Order of $sort and $limit aggregation

Aniket_Jha · February 1, 2022, 12:33pm

Does the order of $skip and $limit matter in the pipeline?

I use mongoose aggregation which runs a pipeline of operations. With skip and limit appended at the end.

   projectModel.aggregate(pipeline)
  .sort({ updatedAt: -1 })
  .skip(skip)
  .limit(limit)

My pipeline simply looks like

$match(userId) > $lookup(html_collection) > $lookup(records_collection) > $sort(on updatedAt from mongoose) > $skip(mongoose) > $limit(mongoose)

What I observed during pagination is that the $limit is being respected but the $skip is happening only at end of the pipeline. For example:

Page1: skip = 0, limit = 10

The number of documents as per the .explain() clearing $match stage is 10.

Page 2: skip = 10, limit = 10

The number of documents clearing $match stage is 20 (skip + limit), and 20 documents made it to the next stage. $lookup is made on 20 documents. Slowing down our pipeline and it is at the last stage when $skip works to discard the first 10 documents. Here we wasted work on the first 10 documents.

This was causing an issue in our pipeline and it was getting slow for pagination.

SOLUTION: What we ended up doing was to move $limit followed by $skip after $match.
then $limit = skip + limit, $skip = skip. We thought that limiting documents as limit = skip + limit will fetch documents and $skip at the next stage would reject unnecessary documents, thereby giving $lookup stages only the expected documents.

Page 1: skip = 0, limit = 10
$limit = 0 + 10 = 10 followed by $skip = 0

Page 2: skip = 10, limit = 10
$limit = 10 + 10 followed by $skip = 10

our pipeline now looks like:

$match(userId) > $sort(updatedAt) > $limit(limit + skip) > $skip (skip) > $lookup(html_collection) > $lookup(records_collection)

Here is the sample collection scehema for your refernce:

    PROJECT COLLECTION     
    {
     id: ObjectId,
     records: [ObjectId],
     userId: ObjectId
    }
     
    RECORDS COLLECTION
     
    {
     id: ObjectId,
     text: string
    }
     
    HTML COLLECTION
     
    {
     id: ObjectId,
     html: string,
     projectId: ObjectId
    }

QUESTIONS:

Is this behavior intended or something is wrong here with the $skip and $limit?
If it is not a bug then why did $limit was respected even if it was present at end of stage and $skip was not respected?
Is the solution that we came up with is correct? as I think for last page there are too many documents clearing the $match stage, but that is also something that MongoDB internally did right…as seen on page 2 of in our case?

steevej · February 1, 2022, 1:42pm

Note that your sort, skip and limit in

are done after the whole pipeline is completed.

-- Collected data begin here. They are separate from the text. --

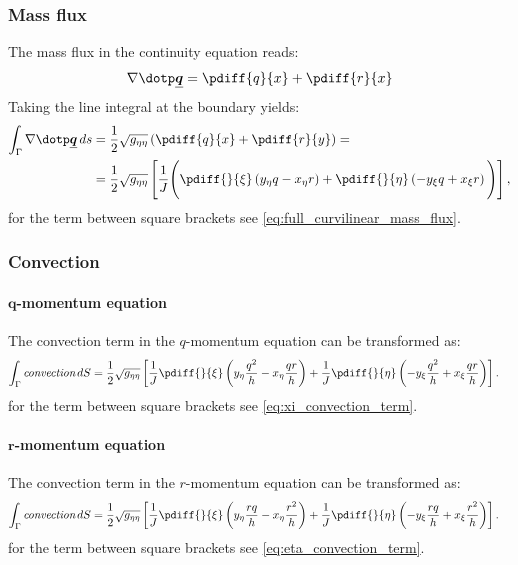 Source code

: \subsubsection{Mass flux}
The mass flux in the continuity equation reads:
\begin{align}
    \nabla \dotp \vec{q} = \pdiff{q}{x} + \pdiff{r}{x}
\end{align}
Taking the line integral at the boundary yields:
\begin{align}
    \int_\Gamma \nabla \dotp \vec{q}\, ds & = \half \sqrt{g_{\eta\eta}} \left( \pdiff{q}{x} + \pdiff{r}{y} \right) =
\\
     & = \half \sqrt{g_{\eta\eta}} \left[ \frac{1}{J}\Bigg( \pdiff{}{\xi} \left( y_{\eta} q - x_{\eta} r \right) + \pdiff{}{\eta} \left( -y_{\xi} q + x_{\xi} r \right)\Bigg) \right],
\end{align}
for the term between square brackets see \autoref{eq:full_curvilinear_mass_flux}.
\subsubsection{Convection}
\paragraph*{$\bm q$-momentum equation}
The convection term in the $q$-momentum equation can be transformed as:
\begin{align}
     \int_\Gamma \textit{convection}\, dS &= \half \sqrt{g_{\eta\eta}} \left[\frac{1}{J} \pdiff{}{\xi}\left(y_{\eta} \frac{q^2}{h} - x_{\eta} \frac{qr}{h} \right) + \frac{1}{J} \pdiff{}{\eta}\left(-y_{\xi} \frac{q^2}{h} + x_{\xi} \frac{qr}{h} \right) \right].
\end{align}
for the term between square brackets see \autoref{eq:xi_convection_term}.
\paragraph*{$\bm r$-momentum equation}
The convection term in the $r$-momentum equation can be transformed as:
\begin{align}
     \int_\Gamma \textit{convection} \, dS &= \half \sqrt{g_{\eta\eta}} \left[\frac{1}{J} \pdiff{}{\xi}\left(y_{\eta} \frac{rq}{h} - x_{\eta} \frac{r^2}{h} \right) + \frac{1}{J} \pdiff{}{\eta}\left(-y_{\xi} \frac{rq}{h} + x_{\xi} \frac{r^2}{h} \right) \right].
\end{align}
for the term between square brackets see \autoref{eq:eta_convection_term}.
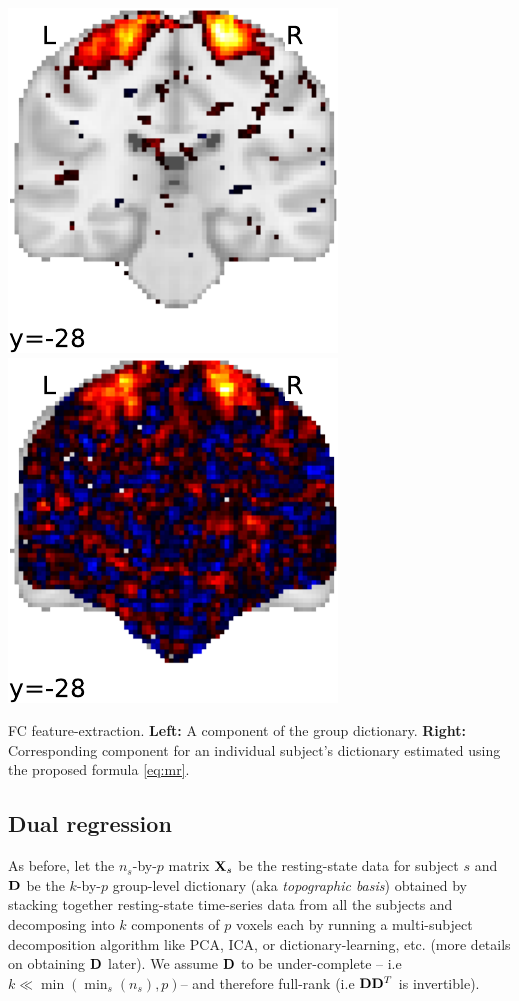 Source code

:\begin{marginfigure}%
  \includegraphics[width=.47\linewidth]{figures/global_dict.pdf}  
  \includegraphics[width=.47\linewidth]{figures/subject_dict.pdf}
  \caption{FC feature-extraction. \textbf{Left:} A component of the
    group dictionary.  \textbf{Right:} Corresponding component for
    an individual subject's dictionary estimated using the proposed formula
    \eqref{eq:mr}.}
  \label{fig:fe}
\end{marginfigure}

\subsection{Dual regression}
As before, let the $n_s$-by-$p$ matrix $\mathbf{X}_s$ be the resting-state data for subject $s$ and
$\mathbf{D}$ be the $k$-by-$p$ group-level dictionary (aka \textit{topographic basis}) obtained by
stacking together resting-state
time-series data from all the subjects and decomposing into $k$ components of $p$ voxels each by
running a multi-subject decomposition algorithm like PCA, ICA, or dictionary-learning, etc.
(more details on obtaining $\mathbf{D}$ later).
%
We assume $\mathbf{D}$ to be under-complete -- i.e $k \ll \min(\min_s(n_s), p)$--
and therefore full-rank (i.e $\mathbf{D}\mathbf{D}^T$ is invertible).

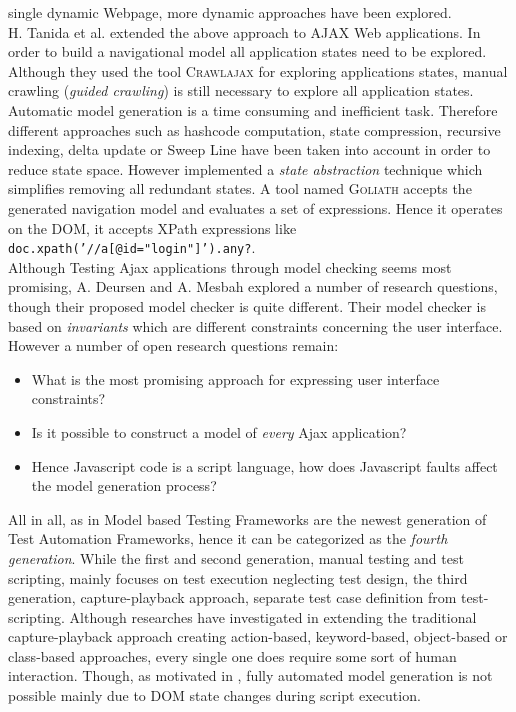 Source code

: \documentclass[12pt, notitlepage]{article}
\begin{document}
single dynamic Webpage, more dynamic approaches have been explored.\\
H. Tanida et al.\cite{dynamic-testing-web-applications} extended the above approach to AJAX Web applications. In order to build a navigational model all 
application states need to be explored. Although they used the tool \textsc{Crawlajax}\cite{crawlajax} for exploring applications states, manual
crawling (\textit{guided crawling}) is still necessary to explore all application states. Automatic model generation is a time consuming and inefficient task. 
Therefore different approaches such as hashcode computation, state compression, recursive indexing\cite{recursive-indexing}, delta update or Sweep
Line\cite{sweep-line} have been taken into account in order to reduce state space\cite{state-space-reduction}. However \cite{dynamic-testing-web-applications}
implemented a \textit{state abstraction} technique which simplifies removing all redundant states. A tool
named \textsc{Goliath} accepts the generated navigation model and evaluates a set of expressions. Hence it operates on the DOM, it accepts XPath expressions like \texttt{doc.xpath('//a[@id="login"]').any?}. \\
Although Testing Ajax applications through model checking seems most promising, A. Deursen and A. Mesbah\cite{research-issues-model-checking-ajax} explored
a number of research questions, though their proposed model checker is quite different. Their model checker\cite{atusa} is based on \textit{invariants} which are
different constraints concerning the user interface. However a number of open research questions remain:
\begin{itemize}
	\item What is the most promising approach for expressing user interface constraints?
	\item Is it possible to construct a model of \textit{every} Ajax application?
	\item Hence Javascript code is a script language, how does Javascript faults affect the model generation process?
\end{itemize}
\vspace{1.5cm}
All in all, as in \cite{why-model-based-automation} Model based Testing Frameworks are the newest generation of Test
Automation Frameworks, hence it can be categorized as the \textit{fourth generation}. While the first and second generation, manual
testing and test scripting, mainly focuses on test execution neglecting test design, the third generation, capture-playback approach, separate test case definition from test-scripting. Although researches have investigated in extending the traditional capture-playback approach creating action-based, keyword-based, object-based or class-based approaches, every single one does require
some sort of human interaction. Though, as motivated in \cite{crawlajax}, fully automated model generation is not possible mainly
due to DOM state changes during script execution. 
 
\end{document}
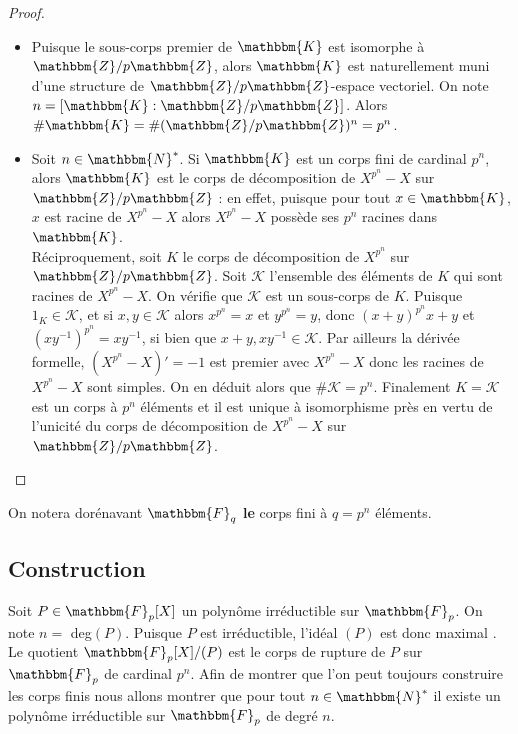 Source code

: \documentclass[12pt]{article}
\newcommand{\N}{\mathbbm{N}}
\newcommand{\Z}{\mathbbm{Z}}
\newcommand{\K}{\mathbbm{K}}
\newcommand{\F}{\mathbbm{F}}
\theoremstyle{definition}
\begin{document}
\begin{proof}\hspace{12pt}
\begin{itemize}
\item Puisque le sous-corps premier de $\K$ est isomorphe à $\Z / p \Z$, alors $\K$ est naturellement muni d'une structure de $\Z / p \Z$-espace vectoriel. On note $n = [ \K : \Z / p \Z ]$. Alors $\# \K = \# (\Z / p \Z)^n = p^n$.
\item Soit $n \in \N^{*}$. Si $\K$ est un corps fini de cardinal $p^n$, alors $\K$ est le corps de décomposition de $X^{p^n} - X$ sur $\Z / p \Z$ : en effet, puisque pour tout $x \in \K$, $x$ est racine de $X^{p^n} - X$ alors $X^{p^n} - X$ possède ses $p^n$ racines dans $\K$.\\
Réciproquement, soit $K$ le corps de décomposition de $X^{p^n}$ sur $\Z / p \Z$. Soit $\mathcal{K}$ l'ensemble des éléments de $K$ qui sont racines de $X^{p^n} - X$. On vérifie que $\mathcal{K}$ est un sous-corps de $K$. Puisque $1_K \in \mathcal{K}$, et si $x,y \in \mathcal{K}$ alors $x^{p^n}= x$ et $y^{p^n} = y$, donc $(x+y)^{p^n} x + y$ et $(xy^{-1})^{p^n} = xy^{-1}$, si bien que $x + y, xy^{-1} \in \mathcal{K}$. Par ailleurs la dérivée formelle, $(X^{p^n} - X)' = -1$ est premier avec $X^{p^n} - X$ donc les racines de $X^{p^n} - X$ sont simples. On en déduit alors que $\# \mathcal{K} = p^n$. Finalement $K = \mathcal{K}$ est un corps à $p^n$ éléments et il est unique à isomorphisme près en vertu de l'unicité du corps de décomposition de $X^{p^n} - X$ sur $\Z / p \Z$.
\end{itemize}
\end{proof}
On notera dorénavant $\F_q$ \textbf{le} corps fini à $q = p^n$ éléments.
\subsection{Construction}
Soit $P \in \F_p [X]$ un polynôme irréductible sur $\F_p$. On note $n = $ deg$(P)$. Puisque $P$ est irréductible, l'idéal $(P)$ est donc maximal%
. Le quotient $\F_p [X] / (P)$ est le corps de rupture de $P$ sur $\F_p$ de cardinal $p^n$. Afin de montrer que l'on peut toujours construire les corps finis nous allons montrer que pour tout $n \in \N^{*}$ il existe un polynôme irréductible sur $\F_p$ de degré $n$.
\end{document}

If you want us to comment on your pipeline, please post your pipeline in the standard pipeline language rather than your own notation like:

santimir · February 1, 2022, 1:48pm

Just replyig your first half of the post

Not 100% sure, but I believe they are doing it like that to get user input, which could be done different anyways, as a function myPipeline(skip, limit) could retrieve the full pipeline as an aggregation, etc.

But after all that is converted into a single query, and they are seeing the top-k / coalescence sorting, from the pipeline optimization.

Note that sort + limit are normally merged together, and if there is a skip, is between limit and sort, sort will done also using skip+limit.

{ $sort: { age : -1 } },
{ $skip: 10 },
{ $limit: 5 }

{
   "$sort" : {
      "sortKey" : {
         "age" : -1
      },
      "limit" : NumberLong(15)
   }
},
{
   "$skip" : NumberLong(10)
}

With all this said, you may be able to move skip to the first stages such that it occurs before the $lookup…

steevej · February 1, 2022, 1:52pm

Quite possible as they are using the mongoose abstraction (obstruction as I like to say) layer.

santimir · February 1, 2022, 2:00pm

Second @steevej that including something we can test will help, maybe straight in mongoplayground.

Note that the solution you found - which is correct imho - is irrelevant of where $limit is (as lon as after $sort), and it will coalesce into $sort as shown in my prev. comment.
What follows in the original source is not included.